╭─ RECORDS SUPPLIED

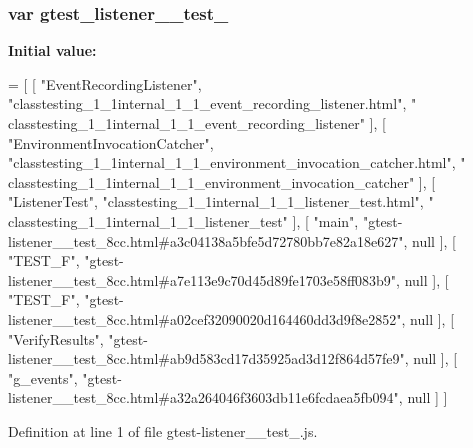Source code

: \subsubsection[{\texorpdfstring{gtest\+\_\+listener\+\_\+\+\_\+test\+\_\+8cc}{gtest_listener__test_8cc}}]{\setlength{\rightskip}{0pt plus 5cm}var gtest\+\_\+listener\+\_\+\+\_\+test\+\_}\hypertarget{gtest-listener____test__8cc_8js_a6a61d03e306486862d0fd1baebbb0bf9}{}\label{gtest-listener____test__8cc_8js_a6a61d03e306486862d0fd1baebbb0bf9}
{\bfseries Initial value\+:}
\begin{DoxyCode}
=
[
    [ \textcolor{stringliteral}{"EventRecordingListener"}, \textcolor{stringliteral}{"classtesting\_1\_1internal\_1\_1\_event\_recording\_listener.html"}, \textcolor{stringliteral}{"
      classtesting\_1\_1internal\_1\_1\_event\_recording\_listener"} ],
    [ \textcolor{stringliteral}{"EnvironmentInvocationCatcher"}, \textcolor{stringliteral}{"classtesting\_1\_1internal\_1\_1\_environment\_invocation\_catcher.html"}, \textcolor{stringliteral}{"
      classtesting\_1\_1internal\_1\_1\_environment\_invocation\_catcher"} ],
    [ \textcolor{stringliteral}{"ListenerTest"}, \textcolor{stringliteral}{"classtesting\_1\_1internal\_1\_1\_listener\_test.html"}, \textcolor{stringliteral}{"
      classtesting\_1\_1internal\_1\_1\_listener\_test"} ],
    [ \textcolor{stringliteral}{"main"}, \textcolor{stringliteral}{"gtest-listener\_\_test\_8cc.html#a3c04138a5bfe5d72780bb7e82a18e627"}, null ],
    [ \textcolor{stringliteral}{"TEST\_F"}, \textcolor{stringliteral}{"gtest-listener\_\_test\_8cc.html#a7e113e9c70d45d89fe1703e58ff083b9"}, null ],
    [ \textcolor{stringliteral}{"TEST\_F"}, \textcolor{stringliteral}{"gtest-listener\_\_test\_8cc.html#a02cef32090020d164460dd3d9f8e2852"}, null ],
    [ \textcolor{stringliteral}{"VerifyResults"}, \textcolor{stringliteral}{"gtest-listener\_\_test\_8cc.html#ab9d583cd17d35925ad3d12f864d57fe9"}, null ],
    [ \textcolor{stringliteral}{"g\_events"}, \textcolor{stringliteral}{"gtest-listener\_\_test\_8cc.html#a32a264046f3603db11e6fcdaea5fb094"}, null ]
]
\end{DoxyCode}


Definition at line 1 of file gtest-\/listener\+\_\+\+\_\+test\+\_.\+js.


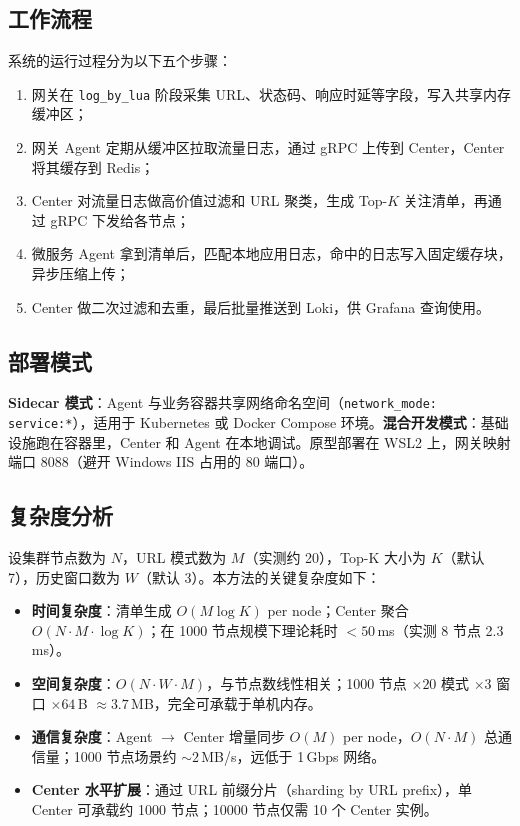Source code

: \subsection{工作流程}
系统的运行过程分为以下五个步骤：
\begin{enumerate}
  \item 网关在 \texttt{log\_by\_lua} 阶段采集 URL、状态码、响应时延等字段，写入共享内存缓冲区；
  \item 网关 Agent 定期从缓冲区拉取流量日志，通过 gRPC 上传到 Center，Center 将其缓存到 Redis；
  \item Center 对流量日志做高价值过滤和 URL 聚类，生成 Top-$K$ 关注清单，再通过 gRPC 下发给各节点；
  \item 微服务 Agent 拿到清单后，匹配本地应用日志，命中的日志写入固定缓存块，异步压缩上传；
  \item Center 做二次过滤和去重，最后批量推送到 Loki，供 Grafana 查询使用。
\end{enumerate}

\subsection{部署模式}
\textbf{Sidecar 模式}：Agent 与业务容器共享网络命名空间（\texttt{network\_mode: service:*}），适用于 Kubernetes 或 Docker Compose 环境。\textbf{混合开发模式}：基础设施跑在容器里，Center 和 Agent 在本地调试。原型部署在 WSL2 上，网关映射端口 8088（避开 Windows IIS 占用的 80 端口）。

\subsection{复杂度分析}
设集群节点数为 $N$，URL 模式数为 $M$（实测约 20），Top-K 大小为 $K$（默认 7），历史窗口数为 $W$（默认 3）。本方法的关键复杂度如下：

\begin{itemize}
\item \textbf{时间复杂度}：清单生成 $O(M \log K)$ per node；Center 聚合 $O(N \cdot M \cdot \log K)$；在 1000 节点规模下理论耗时 $< 50$\,ms（实测 8 节点 2.3\,ms）。
\item \textbf{空间复杂度}：$O(N \cdot W \cdot M)$，与节点数线性相关；1000 节点 $\times 20$ 模式 $\times 3$ 窗口 $\times 64$\,B $\approx 3.7$\,MB，完全可承载于单机内存。
\item \textbf{通信复杂度}：Agent $\to$ Center 增量同步 $O(M)$ per node，$O(N \cdot M)$ 总通信量；1000 节点场景约 $\sim 2$\,MB/s，远低于 1\,Gbps 网络。
\item \textbf{Center 水平扩展}：通过 URL 前缀分片（sharding by URL prefix），单 Center 可承载约 1000 节点；10000 节点仅需 10 个 Center 实例。
\end{itemize}
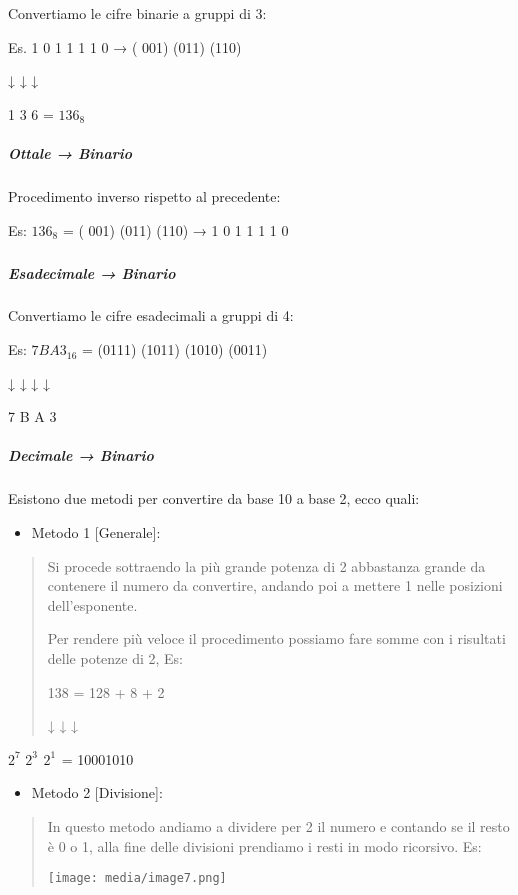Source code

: Convertiamo le cifre binarie a gruppi di 3:

Es. 1 0 1 1 1 1 0 → ( 001) (011) (110)

↓ ↓ ↓

1 3 6 = \(136_{8}\)

\subparagraph{\texorpdfstring{\emph{Ottale → Binario}
}{Ottale → Binario }}\label{ottale-binario}

Procedimento inverso rispetto al precedente:

Es: \(136_{8}\) = ( 001) (011) (110) → 1 0 1 1 1 1 0

\subparagraph{}\label{section-3}

\subparagraph{\texorpdfstring{\emph{Esadecimale → Binario}
}{Esadecimale → Binario }}\label{esadecimale-binario}

Convertiamo le cifre esadecimali a gruppi di 4:

Es: \({7BA3}_{16}\) = (0111) (1011) (1010) (0011)

↓ ↓ ↓ ↓

7 B A 3

\subparagraph{\texorpdfstring{\emph{Decimale → Binario}
}{Decimale → Binario }}\label{decimale-binario}

Esistono due metodi per convertire da base 10 a base 2, ecco quali:

\begin{itemize}
\item
  Metodo 1 {[}Generale{]}:
\end{itemize}

\begin{quote}
Si procede sottraendo la più grande potenza di 2 abbastanza grande da
contenere il numero da convertire, andando poi a mettere 1 nelle
posizioni dell'esponente.

Per rendere più veloce il procedimento possiamo fare somme con i
risultati delle potenze di 2, Es:

138 = 128 + 8 + 2

↓ ↓ ↓
\end{quote}

\(2^{7}\) \({2^{3}}_{}\) \({2^{1}}_{}\) = 10001010

\begin{itemize}
\item
  Metodo 2 {[}Divisione{]}:
\end{itemize}

\begin{quote}
In questo metodo andiamo a dividere per 2 il numero e contando se il
resto è 0 o 1, alla fine delle divisioni prendiamo i resti in modo
ricorsivo. Es:

\texttt{[image: media/image7.png]}\(\)
\end{quote}

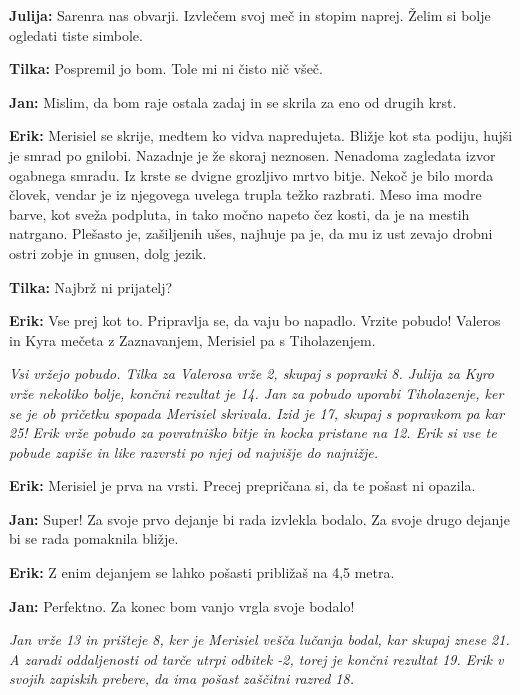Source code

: \textbf{Julija:} Sarenra nas obvarji. Izvlečem svoj meč in stopim naprej. Želim si bolje ogledati tiste simbole.

\textbf{Tilka:} Pospremil jo bom. Tole mi ni čisto nič všeč.

\textbf{Jan:} Mislim, da bom raje ostala zadaj in se skrila za eno od drugih krst.

\textbf{Erik:} Merisiel se skrije, medtem ko vidva napredujeta. Bližje kot sta podiju, hujši je smrad po gnilobi. Nazadnje je že skoraj neznosen. Nenadoma zagledata izvor ogabnega smradu. Iz krste se dvigne grozljivo mrtvo bitje. Nekoč je bilo morda človek, vendar je iz njegovega uvelega trupla težko razbrati. Meso ima modre barve, kot sveža podpluta, in tako močno napeto čez kosti, da je na mestih natrgano. Plešasto je, zašiljenih ušes, najhuje pa je, da mu iz ust zevajo drobni ostri zobje in gnusen, dolg jezik.

\textbf{Tilka:} Najbrž ni prijatelj?

\textbf{Erik:} Vse prej kot to. Pripravlja se, da vaju bo napadlo. Vrzite pobudo! Valeros in Kyra mečeta z Zaznavanjem, Merisiel pa s Tiholazenjem.

\vspace{20pt}
\textit{Vsi vržejo pobudo. Tilka za Valerosa vrže 2, skupaj s popravki 8. Julija za Kyro vrže nekoliko bolje, končni rezultat je 14. Jan za pobudo uporabi Tiholazenje, ker se je ob pričetku spopada Merisiel skrivala. Izid je 17, skupaj s popravkom pa kar 25! Erik vrže pobudo za povratniško bitje in kocka pristane na 12. Erik si vse te pobude zapiše in like razvrsti po njej od najvišje do najnižje.}
\vspace{20pt}

\textbf{Erik:} Merisiel je prva na vrsti. Precej prepričana si, da te pošast ni opazila.

\textbf{Jan:} Super! Za svoje prvo dejanje bi rada izvlekla bodalo. Za svoje drugo dejanje bi se rada pomaknila bližje.

\textbf{Erik:} Z enim dejanjem se lahko pošasti približaš na 4,5 metra.

\textbf{Jan:} Perfektno. Za konec bom vanjo vrgla svoje bodalo!

\vspace{20pt}
\textit{Jan vrže 13 in prišteje 8, ker je Merisiel vešča lučanja bodal, kar skupaj znese 21. A zaradi oddaljenosti od tarče utrpi odbitek -2, torej je končni rezultat 19. Erik v svojih zapiskih prebere, da ima pošast zaščitni razred 18.}
\vspace{20pt}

╰─

TASK TO CARRY OUT:
Pick out the lines above that hold the string "cdot" and show them.

FINISHED EXERCISE:
\item \textbf{时间复杂度}：清单生成 $O(M \log K)$ per node；Center 聚合 $O(N \cdot M \cdot \log K)$；在 1000 节点规模下理论耗时 $< 50$\,ms（实测 8 节点 2.3\,ms）。
\item \textbf{空间复杂度}：$O(N \cdot W \cdot M)$，与节点数线性相关；1000 节点 $\times 20$ 模式 $\times 3$ 窗口 $\times 64$\,B $\approx 3.7$\,MB，完全可承载于单机内存。
\item \textbf{通信复杂度}：Agent $\to$ Center 增量同步 $O(M)$ per node，$O(N \cdot M)$ 总通信量；1000 节点场景约 $\sim 2$\,MB/s，远低于 1\,Gbps 网络。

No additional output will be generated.